Introduction: The optimal treatment strategy for symptomatic extra-cranial internal carotid artery (ICA) occlusion remains unknown. A radiographic classification of ICA occlusions has been proposed to help predict technical feasibility and the risk of complications with revascularization. The classification includes 4 main types (A-D) based on the morphology of the ICA stump (A having a tapered stump, B having a non-tapered stump, C and D having no stump) as well as the presence of reconstitution of flow in the intracranial ICA (C having reconstitution of the ICA within the cavernous and/or petrous segment and D having no reconstitution). In this study, we assess the predictive value of this classification scheme in understanding clinical phenotype and post-stenting complications. Methods: A retrospective review of a prospectively maintained database was conducted of clinical and radiological data from patients undergoing attempted angioplasty and stenting of complete symptomatic cervical ICA occlusion without tandem intracranial occlusion.
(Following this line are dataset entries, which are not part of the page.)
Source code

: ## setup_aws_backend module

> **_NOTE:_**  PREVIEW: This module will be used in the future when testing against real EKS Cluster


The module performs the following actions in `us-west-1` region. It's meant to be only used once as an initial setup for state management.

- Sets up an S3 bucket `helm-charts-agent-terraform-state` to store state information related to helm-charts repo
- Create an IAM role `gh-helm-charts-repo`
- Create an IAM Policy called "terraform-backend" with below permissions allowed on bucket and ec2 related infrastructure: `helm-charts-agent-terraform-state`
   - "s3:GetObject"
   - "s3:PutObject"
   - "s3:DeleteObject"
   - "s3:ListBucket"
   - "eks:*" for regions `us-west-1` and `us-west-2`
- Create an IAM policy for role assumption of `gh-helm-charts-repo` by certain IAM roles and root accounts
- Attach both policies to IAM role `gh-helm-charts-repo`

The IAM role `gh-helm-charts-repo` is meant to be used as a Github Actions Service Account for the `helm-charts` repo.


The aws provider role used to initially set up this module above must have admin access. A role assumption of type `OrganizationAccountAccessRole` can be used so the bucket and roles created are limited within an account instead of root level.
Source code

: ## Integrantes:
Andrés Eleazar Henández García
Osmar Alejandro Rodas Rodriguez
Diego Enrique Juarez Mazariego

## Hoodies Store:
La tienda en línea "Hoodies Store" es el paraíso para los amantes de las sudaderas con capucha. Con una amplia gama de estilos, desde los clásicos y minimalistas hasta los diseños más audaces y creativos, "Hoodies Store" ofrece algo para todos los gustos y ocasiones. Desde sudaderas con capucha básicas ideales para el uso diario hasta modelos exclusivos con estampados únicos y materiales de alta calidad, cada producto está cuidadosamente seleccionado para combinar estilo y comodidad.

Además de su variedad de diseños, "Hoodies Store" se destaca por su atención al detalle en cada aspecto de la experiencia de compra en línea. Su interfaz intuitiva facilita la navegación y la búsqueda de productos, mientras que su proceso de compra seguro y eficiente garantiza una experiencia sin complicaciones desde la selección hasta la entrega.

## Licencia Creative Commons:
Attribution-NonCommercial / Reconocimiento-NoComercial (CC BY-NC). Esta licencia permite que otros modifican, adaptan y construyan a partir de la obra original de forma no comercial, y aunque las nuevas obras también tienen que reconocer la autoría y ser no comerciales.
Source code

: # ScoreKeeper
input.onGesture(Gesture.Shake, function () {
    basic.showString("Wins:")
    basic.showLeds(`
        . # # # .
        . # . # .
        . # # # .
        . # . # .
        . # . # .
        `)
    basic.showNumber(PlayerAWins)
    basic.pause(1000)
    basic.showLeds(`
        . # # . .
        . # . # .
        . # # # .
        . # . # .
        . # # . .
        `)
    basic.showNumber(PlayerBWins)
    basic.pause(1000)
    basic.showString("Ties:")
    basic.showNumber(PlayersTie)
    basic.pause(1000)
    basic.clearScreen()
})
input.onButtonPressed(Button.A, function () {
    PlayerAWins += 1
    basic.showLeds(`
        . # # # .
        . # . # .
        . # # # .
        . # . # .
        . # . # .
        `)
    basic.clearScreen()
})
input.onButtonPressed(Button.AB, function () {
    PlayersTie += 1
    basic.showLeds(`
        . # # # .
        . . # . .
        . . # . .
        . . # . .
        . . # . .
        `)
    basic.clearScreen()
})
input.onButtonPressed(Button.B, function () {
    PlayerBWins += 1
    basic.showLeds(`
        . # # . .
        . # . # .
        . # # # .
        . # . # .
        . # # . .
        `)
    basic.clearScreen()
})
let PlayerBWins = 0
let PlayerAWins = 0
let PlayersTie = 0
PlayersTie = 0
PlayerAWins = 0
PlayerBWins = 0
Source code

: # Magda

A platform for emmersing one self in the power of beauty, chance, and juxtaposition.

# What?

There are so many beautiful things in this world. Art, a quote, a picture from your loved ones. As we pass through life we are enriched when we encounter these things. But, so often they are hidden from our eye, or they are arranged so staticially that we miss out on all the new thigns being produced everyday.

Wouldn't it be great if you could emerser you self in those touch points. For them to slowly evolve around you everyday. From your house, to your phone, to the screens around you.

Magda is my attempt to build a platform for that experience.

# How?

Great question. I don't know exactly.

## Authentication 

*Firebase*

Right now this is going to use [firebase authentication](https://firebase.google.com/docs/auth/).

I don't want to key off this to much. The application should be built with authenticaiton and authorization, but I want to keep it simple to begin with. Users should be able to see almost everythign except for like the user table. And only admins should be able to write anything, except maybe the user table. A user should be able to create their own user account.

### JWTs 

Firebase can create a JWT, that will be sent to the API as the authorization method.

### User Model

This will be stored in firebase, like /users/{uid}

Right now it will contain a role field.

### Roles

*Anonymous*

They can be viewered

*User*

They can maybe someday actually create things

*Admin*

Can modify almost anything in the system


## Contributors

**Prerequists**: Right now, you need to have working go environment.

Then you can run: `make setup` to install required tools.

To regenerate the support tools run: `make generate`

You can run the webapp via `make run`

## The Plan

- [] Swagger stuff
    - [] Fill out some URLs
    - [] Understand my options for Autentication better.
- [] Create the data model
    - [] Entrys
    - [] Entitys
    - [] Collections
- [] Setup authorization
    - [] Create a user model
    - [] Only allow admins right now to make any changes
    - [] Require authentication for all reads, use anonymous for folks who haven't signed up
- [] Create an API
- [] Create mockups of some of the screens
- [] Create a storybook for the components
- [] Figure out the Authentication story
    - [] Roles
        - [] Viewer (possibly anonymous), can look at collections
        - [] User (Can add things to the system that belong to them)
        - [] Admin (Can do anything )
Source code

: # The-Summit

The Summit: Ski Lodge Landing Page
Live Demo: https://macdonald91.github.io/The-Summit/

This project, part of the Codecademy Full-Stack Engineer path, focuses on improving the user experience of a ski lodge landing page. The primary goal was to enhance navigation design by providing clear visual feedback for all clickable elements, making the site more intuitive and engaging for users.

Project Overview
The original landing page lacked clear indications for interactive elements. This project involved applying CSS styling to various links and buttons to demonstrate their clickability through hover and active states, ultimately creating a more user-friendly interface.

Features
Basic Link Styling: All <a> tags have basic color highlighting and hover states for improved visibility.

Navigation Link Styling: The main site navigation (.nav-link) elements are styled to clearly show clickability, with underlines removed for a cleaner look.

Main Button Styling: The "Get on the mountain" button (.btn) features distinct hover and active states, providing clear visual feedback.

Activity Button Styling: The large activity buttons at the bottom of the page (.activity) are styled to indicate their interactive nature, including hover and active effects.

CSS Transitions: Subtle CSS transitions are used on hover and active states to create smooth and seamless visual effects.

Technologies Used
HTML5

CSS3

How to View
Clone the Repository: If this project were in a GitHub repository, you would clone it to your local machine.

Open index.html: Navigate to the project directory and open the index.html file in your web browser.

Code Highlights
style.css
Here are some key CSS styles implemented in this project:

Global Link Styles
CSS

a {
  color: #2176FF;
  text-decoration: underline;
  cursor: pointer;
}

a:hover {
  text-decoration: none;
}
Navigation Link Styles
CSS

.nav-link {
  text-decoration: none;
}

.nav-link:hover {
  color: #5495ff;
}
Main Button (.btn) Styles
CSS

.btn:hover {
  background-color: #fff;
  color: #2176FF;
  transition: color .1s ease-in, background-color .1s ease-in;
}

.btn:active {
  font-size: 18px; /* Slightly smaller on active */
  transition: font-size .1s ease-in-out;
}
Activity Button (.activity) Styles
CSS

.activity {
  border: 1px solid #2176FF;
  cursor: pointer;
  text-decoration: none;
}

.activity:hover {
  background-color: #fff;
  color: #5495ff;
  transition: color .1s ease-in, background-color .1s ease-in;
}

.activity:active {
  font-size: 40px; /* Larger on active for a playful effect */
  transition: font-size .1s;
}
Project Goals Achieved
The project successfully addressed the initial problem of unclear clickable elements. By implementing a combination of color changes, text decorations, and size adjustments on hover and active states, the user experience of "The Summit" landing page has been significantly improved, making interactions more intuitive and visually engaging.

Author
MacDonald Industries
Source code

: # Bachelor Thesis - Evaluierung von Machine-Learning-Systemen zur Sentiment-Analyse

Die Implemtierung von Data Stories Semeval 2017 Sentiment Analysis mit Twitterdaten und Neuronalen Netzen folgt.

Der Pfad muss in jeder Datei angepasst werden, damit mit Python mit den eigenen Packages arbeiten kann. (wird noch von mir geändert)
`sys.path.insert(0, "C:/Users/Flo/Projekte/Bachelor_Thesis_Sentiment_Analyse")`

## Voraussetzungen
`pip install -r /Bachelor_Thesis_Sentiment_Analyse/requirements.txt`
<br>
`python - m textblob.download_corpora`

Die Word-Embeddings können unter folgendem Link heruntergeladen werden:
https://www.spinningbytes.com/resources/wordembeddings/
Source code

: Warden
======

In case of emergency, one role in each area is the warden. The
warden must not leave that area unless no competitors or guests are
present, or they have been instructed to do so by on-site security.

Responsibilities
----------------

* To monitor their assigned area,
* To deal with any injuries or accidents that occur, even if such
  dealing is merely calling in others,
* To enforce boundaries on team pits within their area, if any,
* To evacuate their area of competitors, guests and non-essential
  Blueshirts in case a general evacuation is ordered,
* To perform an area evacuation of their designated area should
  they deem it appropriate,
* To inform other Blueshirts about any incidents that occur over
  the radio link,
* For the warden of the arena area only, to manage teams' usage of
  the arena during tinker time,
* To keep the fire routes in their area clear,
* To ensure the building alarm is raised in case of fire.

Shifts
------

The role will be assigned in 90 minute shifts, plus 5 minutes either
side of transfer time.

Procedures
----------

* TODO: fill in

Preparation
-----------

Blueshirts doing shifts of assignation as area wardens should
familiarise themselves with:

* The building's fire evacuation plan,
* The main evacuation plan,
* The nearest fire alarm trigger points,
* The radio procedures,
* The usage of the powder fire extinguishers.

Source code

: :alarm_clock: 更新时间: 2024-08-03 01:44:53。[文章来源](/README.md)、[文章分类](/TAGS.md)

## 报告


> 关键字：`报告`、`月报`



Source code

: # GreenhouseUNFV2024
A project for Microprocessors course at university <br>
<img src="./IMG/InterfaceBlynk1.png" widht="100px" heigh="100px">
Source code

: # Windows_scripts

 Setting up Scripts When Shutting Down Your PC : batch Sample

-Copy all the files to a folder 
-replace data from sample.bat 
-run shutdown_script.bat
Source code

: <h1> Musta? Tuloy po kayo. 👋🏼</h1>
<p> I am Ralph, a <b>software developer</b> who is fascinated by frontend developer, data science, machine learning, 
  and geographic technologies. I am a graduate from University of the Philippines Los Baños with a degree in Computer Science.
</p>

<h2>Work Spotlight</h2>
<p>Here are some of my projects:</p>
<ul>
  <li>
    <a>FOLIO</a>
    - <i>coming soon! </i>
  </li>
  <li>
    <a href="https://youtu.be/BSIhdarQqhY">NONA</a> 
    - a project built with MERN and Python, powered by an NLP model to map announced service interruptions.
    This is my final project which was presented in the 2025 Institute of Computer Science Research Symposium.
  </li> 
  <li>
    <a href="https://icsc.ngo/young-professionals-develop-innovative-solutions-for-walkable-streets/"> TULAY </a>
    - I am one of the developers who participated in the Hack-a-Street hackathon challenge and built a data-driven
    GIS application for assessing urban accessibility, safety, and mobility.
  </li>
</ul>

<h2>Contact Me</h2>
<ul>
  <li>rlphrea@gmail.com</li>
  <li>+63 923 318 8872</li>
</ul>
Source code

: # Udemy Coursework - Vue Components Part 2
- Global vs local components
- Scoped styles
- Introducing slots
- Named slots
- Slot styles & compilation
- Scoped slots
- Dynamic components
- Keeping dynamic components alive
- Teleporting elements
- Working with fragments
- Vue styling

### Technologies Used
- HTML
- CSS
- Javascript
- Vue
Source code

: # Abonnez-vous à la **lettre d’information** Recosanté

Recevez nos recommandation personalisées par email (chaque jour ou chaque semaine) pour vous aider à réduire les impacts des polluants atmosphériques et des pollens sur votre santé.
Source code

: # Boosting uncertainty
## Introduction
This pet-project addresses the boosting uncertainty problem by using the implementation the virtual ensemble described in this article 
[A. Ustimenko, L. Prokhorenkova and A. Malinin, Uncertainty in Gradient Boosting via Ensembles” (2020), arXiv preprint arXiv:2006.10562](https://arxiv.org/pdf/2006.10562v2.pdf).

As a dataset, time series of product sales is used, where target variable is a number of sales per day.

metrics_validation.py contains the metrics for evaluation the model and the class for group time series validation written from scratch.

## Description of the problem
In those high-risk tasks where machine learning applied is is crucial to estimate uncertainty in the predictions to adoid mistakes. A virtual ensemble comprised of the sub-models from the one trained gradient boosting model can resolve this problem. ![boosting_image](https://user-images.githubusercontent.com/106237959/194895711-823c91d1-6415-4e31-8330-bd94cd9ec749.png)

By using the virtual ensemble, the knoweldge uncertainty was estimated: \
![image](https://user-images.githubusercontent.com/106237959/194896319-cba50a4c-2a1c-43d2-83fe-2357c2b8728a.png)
Results: Seventy-two patients were included in the study, with a mean age of 63 years and 36% female gender. Classification type was as follows: 36% (type A), 25% (type B), 32% (type C) and 7% (type D). Revascularization was successful in 66/72 (92%) of patients. Clinical fluctuation prior to revascularization was most frequent in type A occlusions (p=0.02) and least frequent in type B occlusion (p=0.02). Only 8% of patients had peri-procedural intracerebral hemorrhage and the highest frequency occurred in group D (p=0.05). In a multivariate analysis, lower age, lower pre-treatment NIH Stroke Scale and favorable Alberta Stroke Program Early CT Score were predictors of higher modified Rankin Scale at 3 months (p=0.025, 0.004, 0.049, respectively). Conclusions: Radiographic classification of ICA occlusions can help classify patient phenotypes and potentially predict the technical safety of angioplasty and stenting. Prospective studies are warranted to confirm these findings.